Instructions to follow » Scan the entries that follow and copy out every line containing "haplotypes".

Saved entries
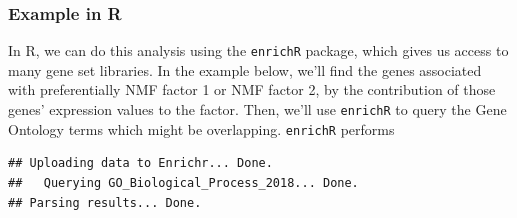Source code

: \documentclass[12pt,]{krantz}
\newenvironment{Shaded}{\begin{snugshade}}{\end{snugshade}}
\newcommand{\DataTypeTok}[1]{\textcolor[rgb]{0.13,0.29,0.53}{#1}}
\newcommand{\DecValTok}[1]{\textcolor[rgb]{0.00,0.00,0.81}{#1}}
\newcommand{\FloatTok}[1]{\textcolor[rgb]{0.00,0.00,0.81}{#1}}
\newcommand{\KeywordTok}[1]{\textcolor[rgb]{0.13,0.29,0.53}{\textbf{#1}}}
\newcommand{\NormalTok}[1]{#1}
\newcommand{\OperatorTok}[1]{\textcolor[rgb]{0.81,0.36,0.00}{\textbf{#1}}}
\newcommand{\StringTok}[1]{\textcolor[rgb]{0.31,0.60,0.02}{#1}}
\begin{document}
\hypertarget{example-in-r}{%
\subsubsection{Example in R}\label{example-in-r}}

In R, we can do this analysis using the \texttt{enrichR} package, which gives us access to many gene set libraries. In the example below, we'll find the genes associated with preferentially NMF factor 1 or NMF factor 2, by the contribution of those genes' expression values to the factor. Then, we'll use \texttt{enrichR} to query the Gene Ontology terms which might be overlapping. \texttt{enrichR} performs

\begin{Shaded}
\end{Shaded}

\begin{verbatim}
## Uploading data to Enrichr... Done.
##   Querying GO_Biological_Process_2018... Done.
## Parsing results... Done.
\end{verbatim}

\begin{Shaded}
\end{Shaded}
\end{document}
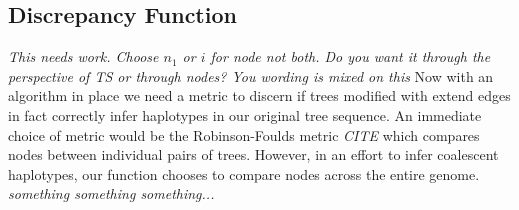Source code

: \documentclass[10pt,twoside,lineno]{gsajnl}
\newcommand{\T}{\mathbb{T}}
\newcommand{\tn}{\textnormal}
\newcommand{\comment}[1]{{\color{violet} \it #1}}
\begin{document}
%	
%
%
%
%
%



\subsection{Discrepancy Function}

\par \comment{This needs work. Choose $n_1$ or $i$ for node not both. Do you want it through the perspective of TS or through nodes? You wording is mixed on this}
 Now with an algorithm in place
 we need a metric to discern
 if trees modified with extend edges
 in fact correctly infer haplotypes in our original tree sequence.
 An immediate choice of metric would be the Robinson-Foulds metric \comment{CITE} which compares nodes between individual pairs of trees.
 However, in an effort to infer coalescent haplotypes, our function chooses to compare nodes
 across the entire genome. 
 \comment{something something something...}
 
\end{document}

Worked solution »
 in fact correctly infer haplotypes in our original tree sequence.
 However, in an effort to infer coalescent haplotypes, our function chooses to compare nodes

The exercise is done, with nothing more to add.